Supplied material:

• • • •

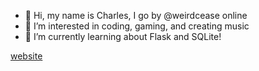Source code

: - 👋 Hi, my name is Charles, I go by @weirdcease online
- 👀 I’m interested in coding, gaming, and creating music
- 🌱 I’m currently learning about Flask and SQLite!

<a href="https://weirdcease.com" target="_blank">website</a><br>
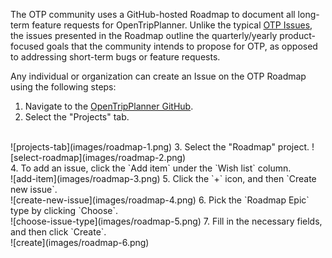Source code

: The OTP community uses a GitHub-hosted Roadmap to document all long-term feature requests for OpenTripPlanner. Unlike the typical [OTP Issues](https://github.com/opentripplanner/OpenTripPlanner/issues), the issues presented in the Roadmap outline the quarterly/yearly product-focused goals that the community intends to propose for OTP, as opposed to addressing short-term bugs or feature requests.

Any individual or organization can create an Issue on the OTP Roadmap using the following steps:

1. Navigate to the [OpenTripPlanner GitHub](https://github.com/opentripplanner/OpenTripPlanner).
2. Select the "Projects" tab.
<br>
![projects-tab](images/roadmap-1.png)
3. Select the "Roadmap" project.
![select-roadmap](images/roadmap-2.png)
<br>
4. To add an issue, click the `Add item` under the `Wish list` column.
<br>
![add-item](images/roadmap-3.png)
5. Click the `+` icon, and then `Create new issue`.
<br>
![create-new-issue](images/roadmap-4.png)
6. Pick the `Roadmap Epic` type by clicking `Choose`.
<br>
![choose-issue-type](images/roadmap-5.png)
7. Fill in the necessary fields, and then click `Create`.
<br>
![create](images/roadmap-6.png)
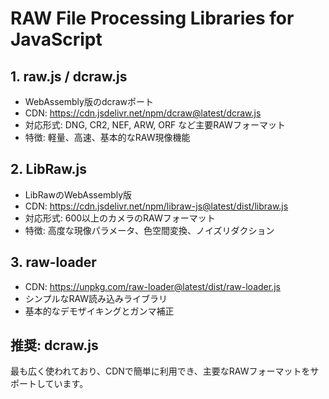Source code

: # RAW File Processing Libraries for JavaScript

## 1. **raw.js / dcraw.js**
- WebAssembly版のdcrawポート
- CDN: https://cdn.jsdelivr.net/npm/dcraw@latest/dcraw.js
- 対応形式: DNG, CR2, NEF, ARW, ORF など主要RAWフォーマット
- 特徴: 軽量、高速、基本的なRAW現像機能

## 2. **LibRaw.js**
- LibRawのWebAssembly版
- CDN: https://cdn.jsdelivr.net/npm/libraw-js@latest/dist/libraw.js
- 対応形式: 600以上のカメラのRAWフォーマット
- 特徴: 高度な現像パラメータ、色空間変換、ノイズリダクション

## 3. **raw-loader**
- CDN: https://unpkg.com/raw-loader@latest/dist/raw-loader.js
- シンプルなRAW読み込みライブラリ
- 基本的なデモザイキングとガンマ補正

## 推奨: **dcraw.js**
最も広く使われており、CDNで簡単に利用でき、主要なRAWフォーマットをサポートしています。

• • • •

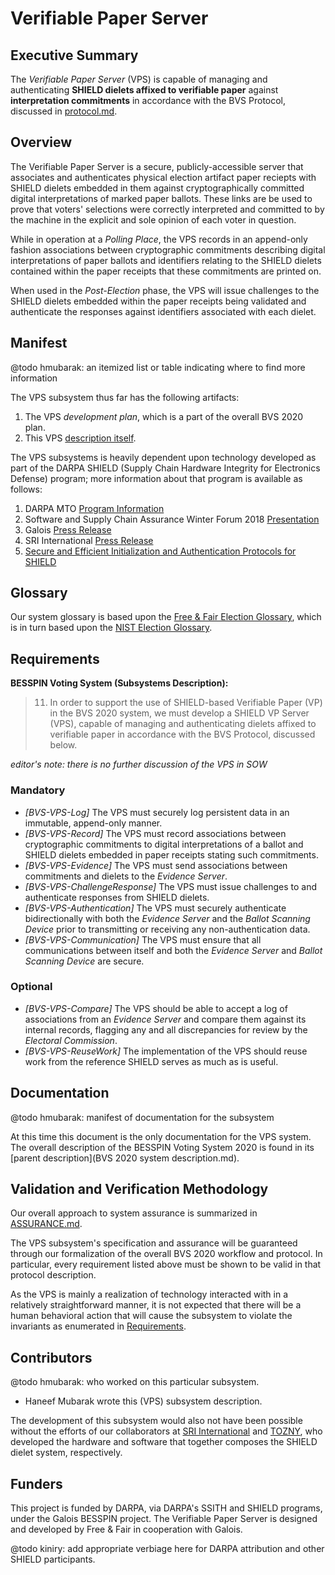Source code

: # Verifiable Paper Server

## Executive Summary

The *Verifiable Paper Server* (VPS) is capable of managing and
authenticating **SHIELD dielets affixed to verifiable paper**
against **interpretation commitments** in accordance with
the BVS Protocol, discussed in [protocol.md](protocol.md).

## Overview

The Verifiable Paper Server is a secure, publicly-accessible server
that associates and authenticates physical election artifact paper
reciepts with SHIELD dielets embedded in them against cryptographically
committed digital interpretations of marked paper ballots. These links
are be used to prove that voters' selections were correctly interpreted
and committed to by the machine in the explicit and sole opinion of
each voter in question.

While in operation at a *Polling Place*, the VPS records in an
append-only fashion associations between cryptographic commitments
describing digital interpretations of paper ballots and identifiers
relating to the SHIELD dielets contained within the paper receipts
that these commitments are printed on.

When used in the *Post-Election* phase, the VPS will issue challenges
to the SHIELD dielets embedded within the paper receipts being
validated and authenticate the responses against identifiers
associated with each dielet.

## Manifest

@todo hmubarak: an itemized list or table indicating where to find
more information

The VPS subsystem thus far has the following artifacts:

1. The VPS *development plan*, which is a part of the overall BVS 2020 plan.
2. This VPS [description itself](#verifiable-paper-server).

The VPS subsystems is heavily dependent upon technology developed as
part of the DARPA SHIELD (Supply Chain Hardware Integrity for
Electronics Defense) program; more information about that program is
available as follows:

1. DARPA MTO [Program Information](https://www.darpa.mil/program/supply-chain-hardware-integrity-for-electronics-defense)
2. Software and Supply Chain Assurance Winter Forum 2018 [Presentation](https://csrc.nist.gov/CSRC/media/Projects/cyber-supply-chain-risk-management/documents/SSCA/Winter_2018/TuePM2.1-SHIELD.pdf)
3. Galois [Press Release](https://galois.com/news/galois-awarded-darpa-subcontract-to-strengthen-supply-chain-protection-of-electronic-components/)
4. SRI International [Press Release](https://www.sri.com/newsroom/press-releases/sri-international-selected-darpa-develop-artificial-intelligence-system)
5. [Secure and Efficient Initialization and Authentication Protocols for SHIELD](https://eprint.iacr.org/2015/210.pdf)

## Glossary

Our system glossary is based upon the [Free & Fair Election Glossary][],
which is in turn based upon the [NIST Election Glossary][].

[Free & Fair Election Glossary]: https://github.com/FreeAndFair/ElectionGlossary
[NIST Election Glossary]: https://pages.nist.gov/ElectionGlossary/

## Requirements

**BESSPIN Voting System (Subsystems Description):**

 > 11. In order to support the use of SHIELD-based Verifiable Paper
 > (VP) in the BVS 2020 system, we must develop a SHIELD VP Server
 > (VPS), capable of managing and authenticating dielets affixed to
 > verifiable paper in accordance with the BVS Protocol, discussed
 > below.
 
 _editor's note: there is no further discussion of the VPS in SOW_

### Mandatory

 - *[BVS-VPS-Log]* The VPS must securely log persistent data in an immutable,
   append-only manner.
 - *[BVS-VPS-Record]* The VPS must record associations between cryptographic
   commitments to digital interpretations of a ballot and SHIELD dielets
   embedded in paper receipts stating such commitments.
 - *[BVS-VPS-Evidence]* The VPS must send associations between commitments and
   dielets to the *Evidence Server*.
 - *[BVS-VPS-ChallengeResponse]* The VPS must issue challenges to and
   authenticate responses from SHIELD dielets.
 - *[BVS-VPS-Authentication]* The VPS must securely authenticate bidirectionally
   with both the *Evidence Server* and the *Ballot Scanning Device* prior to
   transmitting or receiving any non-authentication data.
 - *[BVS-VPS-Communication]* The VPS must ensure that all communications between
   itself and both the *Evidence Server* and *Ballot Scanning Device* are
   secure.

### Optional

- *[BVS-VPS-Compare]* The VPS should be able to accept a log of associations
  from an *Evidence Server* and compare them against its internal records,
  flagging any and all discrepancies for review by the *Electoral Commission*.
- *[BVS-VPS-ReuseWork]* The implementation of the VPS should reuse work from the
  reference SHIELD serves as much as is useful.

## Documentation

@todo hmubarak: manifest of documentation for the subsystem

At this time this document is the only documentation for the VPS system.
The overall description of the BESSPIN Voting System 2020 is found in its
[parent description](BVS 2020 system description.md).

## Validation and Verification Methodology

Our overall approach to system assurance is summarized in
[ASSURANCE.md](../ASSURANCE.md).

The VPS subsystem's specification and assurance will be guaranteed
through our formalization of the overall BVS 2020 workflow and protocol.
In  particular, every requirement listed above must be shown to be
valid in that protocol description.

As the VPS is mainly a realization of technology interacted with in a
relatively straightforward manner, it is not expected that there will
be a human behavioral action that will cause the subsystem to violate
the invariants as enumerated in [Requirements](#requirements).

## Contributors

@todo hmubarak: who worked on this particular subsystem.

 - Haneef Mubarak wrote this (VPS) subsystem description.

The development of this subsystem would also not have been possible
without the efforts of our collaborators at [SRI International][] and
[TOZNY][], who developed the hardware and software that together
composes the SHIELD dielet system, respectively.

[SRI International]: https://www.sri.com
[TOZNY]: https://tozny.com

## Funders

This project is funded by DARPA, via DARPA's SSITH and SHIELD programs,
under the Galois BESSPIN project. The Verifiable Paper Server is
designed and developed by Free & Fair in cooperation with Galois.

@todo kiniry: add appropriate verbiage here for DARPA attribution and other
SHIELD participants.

• • • •

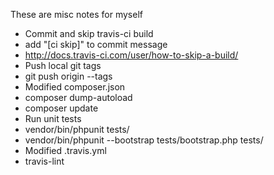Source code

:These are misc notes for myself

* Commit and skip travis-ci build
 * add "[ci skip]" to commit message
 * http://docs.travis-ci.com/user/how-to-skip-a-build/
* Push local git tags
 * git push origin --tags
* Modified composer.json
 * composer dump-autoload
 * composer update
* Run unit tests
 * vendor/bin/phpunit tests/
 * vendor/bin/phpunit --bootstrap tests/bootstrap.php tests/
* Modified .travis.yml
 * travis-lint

• • • •

Task to carry out:
For the records above, state how many lines include "tags", giving no more than the number.

Answer box:
2